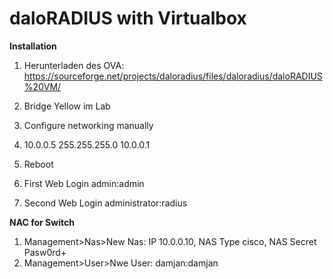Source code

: # daloRADIUS with Virtualbox

**Installation**

1. Herunterladen des OVA: https://sourceforge.net/projects/daloradius/files/daloradius/daloRADIUS%20VM/
2. Bridge Yellow im Lab
3. Configure networking manually
4. 10.0.0.5 255.255.255.0 10.0.0.1
5. Reboot

6. First Web Login admin:admin
7. Second Web Login administrator:radius

**NAC for Switch**
1. Management>Nas>New Nas: IP 10.0.0.10, NAS Type cisco, NAS Secret Pasw0rd+ 
2. Management>User>Nwe User: damjan:damjan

WHAT NEEDS TO BE DONE :: There is one span to return: the line holding "1. Herunterladen des" and every line after it through the end of the listing above; please give it exactly and add nothing.

TASK RESPONSE ::
1. Herunterladen des OVA: https://sourceforge.net/projects/daloradius/files/daloradius/daloRADIUS%20VM/
2. Bridge Yellow im Lab
3. Configure networking manually
4. 10.0.0.5 255.255.255.0 10.0.0.1
5. Reboot

6. First Web Login admin:admin
7. Second Web Login administrator:radius

**NAC for Switch**
1. Management>Nas>New Nas: IP 10.0.0.10, NAS Type cisco, NAS Secret Pasw0rd+ 
2. Management>User>Nwe User: damjan:damjan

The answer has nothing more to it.